For those who like to switch off their brain on holiday, and indeed before they go on holiday, small group walking holidays are bliss. You just need to turn up and walk. Your itineraries have been created based on years of experience by the tour operator, meals are sorted and your health and safety will be monitored by an expert group leader.
Imagine going into a bar in a remote rural location and asking who would be the best person to show you around. Well, that’s the sort of person who’ll meet you at the airport and share their knowledge and love of a place throughout. They are local people, well trained in remote trekking and, almost without exception, totally passionate about sharing their country’s natural beauty.
Particularly on some of the more challenging treks, it’s great to have a group of fellow walkers with you. First of all, the ‘ups’ seem easier when you have other hikers alongside and, when you start to lag, the camaraderie is always a boost.

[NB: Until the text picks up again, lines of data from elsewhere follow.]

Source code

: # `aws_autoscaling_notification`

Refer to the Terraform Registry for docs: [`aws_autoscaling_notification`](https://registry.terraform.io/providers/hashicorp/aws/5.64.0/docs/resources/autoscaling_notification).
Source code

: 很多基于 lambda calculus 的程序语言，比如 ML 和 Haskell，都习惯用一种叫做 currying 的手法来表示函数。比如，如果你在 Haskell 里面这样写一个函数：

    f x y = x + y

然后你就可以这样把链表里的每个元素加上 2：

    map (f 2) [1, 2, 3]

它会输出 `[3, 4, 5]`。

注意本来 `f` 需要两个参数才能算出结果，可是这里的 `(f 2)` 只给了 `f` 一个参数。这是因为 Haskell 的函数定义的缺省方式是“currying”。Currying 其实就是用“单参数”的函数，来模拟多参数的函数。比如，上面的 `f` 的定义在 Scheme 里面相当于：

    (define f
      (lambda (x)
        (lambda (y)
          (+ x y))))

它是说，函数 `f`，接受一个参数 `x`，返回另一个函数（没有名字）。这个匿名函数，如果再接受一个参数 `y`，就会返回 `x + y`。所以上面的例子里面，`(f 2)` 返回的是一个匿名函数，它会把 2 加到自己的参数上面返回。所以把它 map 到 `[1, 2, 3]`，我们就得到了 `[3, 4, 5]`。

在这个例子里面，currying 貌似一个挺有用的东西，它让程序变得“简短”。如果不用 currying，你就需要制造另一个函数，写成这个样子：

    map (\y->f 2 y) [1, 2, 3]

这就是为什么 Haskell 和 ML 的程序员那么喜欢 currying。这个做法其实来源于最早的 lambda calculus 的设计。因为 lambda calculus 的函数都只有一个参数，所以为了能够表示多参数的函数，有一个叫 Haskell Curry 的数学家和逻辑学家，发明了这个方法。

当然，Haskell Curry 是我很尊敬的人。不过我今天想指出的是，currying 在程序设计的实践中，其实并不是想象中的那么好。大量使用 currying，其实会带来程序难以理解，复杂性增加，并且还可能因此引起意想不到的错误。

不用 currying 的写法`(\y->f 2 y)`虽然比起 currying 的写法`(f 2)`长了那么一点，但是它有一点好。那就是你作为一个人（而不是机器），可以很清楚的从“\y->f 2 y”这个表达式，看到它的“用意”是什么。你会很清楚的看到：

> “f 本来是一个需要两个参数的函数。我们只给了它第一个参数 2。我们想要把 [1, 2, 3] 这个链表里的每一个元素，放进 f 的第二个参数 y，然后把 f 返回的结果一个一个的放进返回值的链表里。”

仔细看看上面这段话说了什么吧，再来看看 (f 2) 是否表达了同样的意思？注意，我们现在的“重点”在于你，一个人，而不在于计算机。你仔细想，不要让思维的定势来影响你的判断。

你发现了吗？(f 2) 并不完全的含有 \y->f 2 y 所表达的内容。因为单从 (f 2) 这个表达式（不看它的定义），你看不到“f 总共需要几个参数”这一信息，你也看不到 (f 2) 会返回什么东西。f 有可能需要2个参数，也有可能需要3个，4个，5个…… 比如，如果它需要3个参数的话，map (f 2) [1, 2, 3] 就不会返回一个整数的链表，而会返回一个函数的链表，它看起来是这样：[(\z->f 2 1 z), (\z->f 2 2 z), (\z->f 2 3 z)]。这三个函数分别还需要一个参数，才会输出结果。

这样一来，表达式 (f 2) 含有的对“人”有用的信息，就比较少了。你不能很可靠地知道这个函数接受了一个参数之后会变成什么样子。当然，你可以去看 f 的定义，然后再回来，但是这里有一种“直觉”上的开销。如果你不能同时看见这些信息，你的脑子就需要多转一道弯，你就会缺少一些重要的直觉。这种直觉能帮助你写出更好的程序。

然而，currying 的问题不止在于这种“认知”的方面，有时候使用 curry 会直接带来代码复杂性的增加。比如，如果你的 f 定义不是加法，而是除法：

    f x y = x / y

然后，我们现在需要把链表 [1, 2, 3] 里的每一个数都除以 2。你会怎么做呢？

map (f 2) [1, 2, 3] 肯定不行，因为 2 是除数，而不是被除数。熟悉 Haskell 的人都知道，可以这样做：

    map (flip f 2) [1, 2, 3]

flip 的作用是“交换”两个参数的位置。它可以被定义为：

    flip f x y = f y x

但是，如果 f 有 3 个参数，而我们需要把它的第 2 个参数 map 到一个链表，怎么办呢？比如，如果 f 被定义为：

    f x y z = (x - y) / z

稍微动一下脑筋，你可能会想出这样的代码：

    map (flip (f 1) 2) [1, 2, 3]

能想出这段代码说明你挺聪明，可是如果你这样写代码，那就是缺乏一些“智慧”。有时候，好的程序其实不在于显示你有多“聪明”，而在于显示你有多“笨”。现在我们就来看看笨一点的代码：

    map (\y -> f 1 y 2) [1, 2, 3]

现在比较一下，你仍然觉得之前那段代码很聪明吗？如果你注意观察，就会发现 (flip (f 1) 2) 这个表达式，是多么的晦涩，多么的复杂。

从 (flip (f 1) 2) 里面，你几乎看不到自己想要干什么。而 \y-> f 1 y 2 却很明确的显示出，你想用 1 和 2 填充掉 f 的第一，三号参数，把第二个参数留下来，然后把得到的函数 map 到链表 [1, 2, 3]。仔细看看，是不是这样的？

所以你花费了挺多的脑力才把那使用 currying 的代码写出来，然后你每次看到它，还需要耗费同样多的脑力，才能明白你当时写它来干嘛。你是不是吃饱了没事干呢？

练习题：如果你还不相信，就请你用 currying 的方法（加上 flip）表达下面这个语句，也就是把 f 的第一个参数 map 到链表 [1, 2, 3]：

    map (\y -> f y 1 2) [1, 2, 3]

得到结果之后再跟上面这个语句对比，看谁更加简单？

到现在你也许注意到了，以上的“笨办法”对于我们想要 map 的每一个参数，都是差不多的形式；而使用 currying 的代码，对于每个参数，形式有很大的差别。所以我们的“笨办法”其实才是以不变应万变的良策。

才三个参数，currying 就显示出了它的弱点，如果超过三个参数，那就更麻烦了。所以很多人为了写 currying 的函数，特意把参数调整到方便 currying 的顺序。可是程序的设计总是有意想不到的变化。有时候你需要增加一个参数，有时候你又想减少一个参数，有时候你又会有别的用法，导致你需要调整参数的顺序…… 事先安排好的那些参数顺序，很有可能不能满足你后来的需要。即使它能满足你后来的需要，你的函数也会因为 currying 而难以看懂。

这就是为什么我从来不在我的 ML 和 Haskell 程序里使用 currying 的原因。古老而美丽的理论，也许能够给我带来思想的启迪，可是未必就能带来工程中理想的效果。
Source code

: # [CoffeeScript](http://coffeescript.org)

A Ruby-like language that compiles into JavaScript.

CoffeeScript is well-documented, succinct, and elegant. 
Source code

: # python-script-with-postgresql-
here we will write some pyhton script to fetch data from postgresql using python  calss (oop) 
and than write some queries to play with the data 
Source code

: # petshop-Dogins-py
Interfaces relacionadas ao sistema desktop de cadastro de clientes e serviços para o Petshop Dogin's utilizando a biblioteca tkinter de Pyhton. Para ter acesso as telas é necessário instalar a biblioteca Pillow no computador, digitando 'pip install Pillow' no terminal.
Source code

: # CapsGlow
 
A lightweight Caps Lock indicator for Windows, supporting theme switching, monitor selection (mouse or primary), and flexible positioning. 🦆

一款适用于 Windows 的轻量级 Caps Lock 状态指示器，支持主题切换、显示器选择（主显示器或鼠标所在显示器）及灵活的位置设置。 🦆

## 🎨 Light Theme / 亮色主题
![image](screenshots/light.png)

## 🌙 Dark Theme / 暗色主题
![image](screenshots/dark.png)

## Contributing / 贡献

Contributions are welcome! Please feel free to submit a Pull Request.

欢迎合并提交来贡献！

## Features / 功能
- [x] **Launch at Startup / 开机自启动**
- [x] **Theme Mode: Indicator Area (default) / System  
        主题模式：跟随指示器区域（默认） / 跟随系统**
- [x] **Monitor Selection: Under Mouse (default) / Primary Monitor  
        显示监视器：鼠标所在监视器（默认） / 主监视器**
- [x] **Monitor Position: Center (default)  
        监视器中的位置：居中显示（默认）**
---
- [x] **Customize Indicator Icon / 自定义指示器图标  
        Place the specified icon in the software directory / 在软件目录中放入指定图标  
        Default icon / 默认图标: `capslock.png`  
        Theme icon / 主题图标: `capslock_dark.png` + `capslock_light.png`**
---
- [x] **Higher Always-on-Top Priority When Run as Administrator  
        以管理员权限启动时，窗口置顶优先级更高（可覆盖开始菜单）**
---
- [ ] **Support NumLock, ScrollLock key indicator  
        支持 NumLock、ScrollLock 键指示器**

For trips in wild places you definitely want pals around the campfire or, for more cushy circuits, mates around a Merlot in the bar at the end of the day.
Small group walking holidays are great for families, as you don’t have to worry about all the organization, including the all-important food stops for those active but hollow legs. You can take time to walk as a family without having the proverbial map reading domestics, and you can hang out with other likeminded families too, of course.
If you are going for one of the biggies like the Great Wall of China, Basecamp Everest or the Inca Trail, you can organize it yourself but it will take months. And a lot of good contacts. This is a trip of a lifetime for many, so travelling with a small group makes the big experience just so much easier, saving you time and money with the stress of all that decision making taken out of your hands. Leaving you to focus on getting fit for the trek.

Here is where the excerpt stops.